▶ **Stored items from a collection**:
• • • • •

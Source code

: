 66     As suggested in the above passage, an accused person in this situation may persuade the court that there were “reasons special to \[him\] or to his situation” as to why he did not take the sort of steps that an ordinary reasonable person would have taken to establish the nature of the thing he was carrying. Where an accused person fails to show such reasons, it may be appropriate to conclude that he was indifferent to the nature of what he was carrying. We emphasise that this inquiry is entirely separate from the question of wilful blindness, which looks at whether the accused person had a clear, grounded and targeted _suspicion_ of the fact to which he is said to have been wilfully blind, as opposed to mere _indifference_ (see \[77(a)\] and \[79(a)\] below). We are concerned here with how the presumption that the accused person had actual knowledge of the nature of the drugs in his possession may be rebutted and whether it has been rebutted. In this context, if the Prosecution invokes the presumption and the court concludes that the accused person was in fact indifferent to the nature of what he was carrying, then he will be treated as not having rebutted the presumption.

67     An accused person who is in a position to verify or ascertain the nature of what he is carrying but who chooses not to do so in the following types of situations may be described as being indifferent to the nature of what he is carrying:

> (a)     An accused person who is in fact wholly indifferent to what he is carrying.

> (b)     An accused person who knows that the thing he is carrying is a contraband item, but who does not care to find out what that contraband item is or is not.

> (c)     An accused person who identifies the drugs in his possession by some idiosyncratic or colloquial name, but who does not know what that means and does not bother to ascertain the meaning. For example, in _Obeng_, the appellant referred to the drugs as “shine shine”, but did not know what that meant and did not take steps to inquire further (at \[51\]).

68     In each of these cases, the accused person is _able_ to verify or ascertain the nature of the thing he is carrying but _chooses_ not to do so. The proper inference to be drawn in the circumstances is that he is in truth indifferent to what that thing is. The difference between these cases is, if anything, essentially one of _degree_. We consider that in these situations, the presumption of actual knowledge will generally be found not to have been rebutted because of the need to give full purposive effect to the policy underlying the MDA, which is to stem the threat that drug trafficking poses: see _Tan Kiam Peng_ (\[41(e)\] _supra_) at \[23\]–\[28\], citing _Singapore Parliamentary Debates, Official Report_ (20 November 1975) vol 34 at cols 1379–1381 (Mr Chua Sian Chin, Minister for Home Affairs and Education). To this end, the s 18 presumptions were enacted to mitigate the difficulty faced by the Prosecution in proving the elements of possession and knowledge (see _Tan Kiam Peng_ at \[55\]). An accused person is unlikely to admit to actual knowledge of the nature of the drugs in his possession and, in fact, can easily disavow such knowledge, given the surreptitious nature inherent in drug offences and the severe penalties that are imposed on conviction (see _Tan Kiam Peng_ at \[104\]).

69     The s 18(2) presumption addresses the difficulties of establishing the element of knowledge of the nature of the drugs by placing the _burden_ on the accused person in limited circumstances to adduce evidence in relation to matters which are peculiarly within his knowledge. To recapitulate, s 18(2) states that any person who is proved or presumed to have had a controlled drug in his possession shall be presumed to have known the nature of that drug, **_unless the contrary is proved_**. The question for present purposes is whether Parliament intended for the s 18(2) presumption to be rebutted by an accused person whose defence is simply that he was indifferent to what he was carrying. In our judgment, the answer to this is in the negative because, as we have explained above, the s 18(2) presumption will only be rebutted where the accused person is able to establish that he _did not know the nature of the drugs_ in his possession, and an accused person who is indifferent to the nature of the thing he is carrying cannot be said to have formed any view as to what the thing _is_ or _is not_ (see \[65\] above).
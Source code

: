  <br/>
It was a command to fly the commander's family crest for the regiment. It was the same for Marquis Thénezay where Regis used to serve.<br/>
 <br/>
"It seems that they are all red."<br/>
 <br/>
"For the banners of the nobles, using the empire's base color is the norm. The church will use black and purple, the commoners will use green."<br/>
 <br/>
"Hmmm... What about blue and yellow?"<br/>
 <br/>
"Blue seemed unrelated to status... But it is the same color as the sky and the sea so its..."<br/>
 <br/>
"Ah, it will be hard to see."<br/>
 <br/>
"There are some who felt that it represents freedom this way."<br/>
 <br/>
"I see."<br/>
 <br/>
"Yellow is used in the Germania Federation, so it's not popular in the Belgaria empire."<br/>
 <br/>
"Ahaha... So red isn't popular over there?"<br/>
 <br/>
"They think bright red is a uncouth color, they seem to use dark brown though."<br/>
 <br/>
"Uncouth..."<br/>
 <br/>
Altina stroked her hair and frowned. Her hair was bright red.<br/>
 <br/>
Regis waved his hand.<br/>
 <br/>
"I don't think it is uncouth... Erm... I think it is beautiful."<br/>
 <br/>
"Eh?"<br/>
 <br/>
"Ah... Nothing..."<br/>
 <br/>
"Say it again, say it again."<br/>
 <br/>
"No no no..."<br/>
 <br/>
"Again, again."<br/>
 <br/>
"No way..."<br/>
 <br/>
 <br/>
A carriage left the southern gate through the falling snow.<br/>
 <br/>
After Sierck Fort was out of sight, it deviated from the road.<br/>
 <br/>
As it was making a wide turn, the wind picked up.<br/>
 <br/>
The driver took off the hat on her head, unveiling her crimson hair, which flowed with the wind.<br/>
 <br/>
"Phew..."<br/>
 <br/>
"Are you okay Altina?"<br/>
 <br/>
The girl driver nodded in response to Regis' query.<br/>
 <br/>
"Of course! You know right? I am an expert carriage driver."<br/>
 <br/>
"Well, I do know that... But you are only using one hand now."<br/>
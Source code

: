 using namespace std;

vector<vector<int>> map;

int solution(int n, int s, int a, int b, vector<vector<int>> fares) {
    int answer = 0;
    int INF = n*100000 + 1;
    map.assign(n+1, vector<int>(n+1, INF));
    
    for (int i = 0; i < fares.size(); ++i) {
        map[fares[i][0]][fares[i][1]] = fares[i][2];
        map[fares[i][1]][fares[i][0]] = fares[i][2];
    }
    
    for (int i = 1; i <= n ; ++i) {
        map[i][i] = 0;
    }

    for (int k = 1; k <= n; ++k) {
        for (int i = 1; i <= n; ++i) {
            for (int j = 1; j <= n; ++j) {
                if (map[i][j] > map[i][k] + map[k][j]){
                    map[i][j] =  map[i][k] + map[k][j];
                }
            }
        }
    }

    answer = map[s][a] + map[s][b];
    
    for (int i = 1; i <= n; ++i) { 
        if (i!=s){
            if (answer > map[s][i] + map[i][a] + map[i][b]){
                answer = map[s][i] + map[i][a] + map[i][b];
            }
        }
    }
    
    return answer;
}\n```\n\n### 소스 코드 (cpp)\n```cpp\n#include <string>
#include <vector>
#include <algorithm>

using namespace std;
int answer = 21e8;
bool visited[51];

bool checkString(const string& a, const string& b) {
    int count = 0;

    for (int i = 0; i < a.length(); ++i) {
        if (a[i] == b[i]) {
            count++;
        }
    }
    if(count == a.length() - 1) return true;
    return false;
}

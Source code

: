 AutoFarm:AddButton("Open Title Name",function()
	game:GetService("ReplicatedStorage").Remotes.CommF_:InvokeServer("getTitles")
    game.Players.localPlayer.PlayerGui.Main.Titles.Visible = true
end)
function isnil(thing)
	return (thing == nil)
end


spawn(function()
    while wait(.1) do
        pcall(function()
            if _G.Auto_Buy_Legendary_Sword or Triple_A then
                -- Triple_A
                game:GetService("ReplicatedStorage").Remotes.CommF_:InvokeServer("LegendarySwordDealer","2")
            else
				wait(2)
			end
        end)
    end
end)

• • • • •

▶ **The problem**: Identify each line in the entries with the word "fares" and copy it.

▶ **Response to the exercise**:
int solution(int n, int s, int a, int b, vector<vector<int>> fares) {
    for (int i = 0; i < fares.size(); ++i) {
        map[fares[i][0]][fares[i][1]] = fares[i][2];
        map[fares[i][1]][fares[i][0]] = fares[i][2];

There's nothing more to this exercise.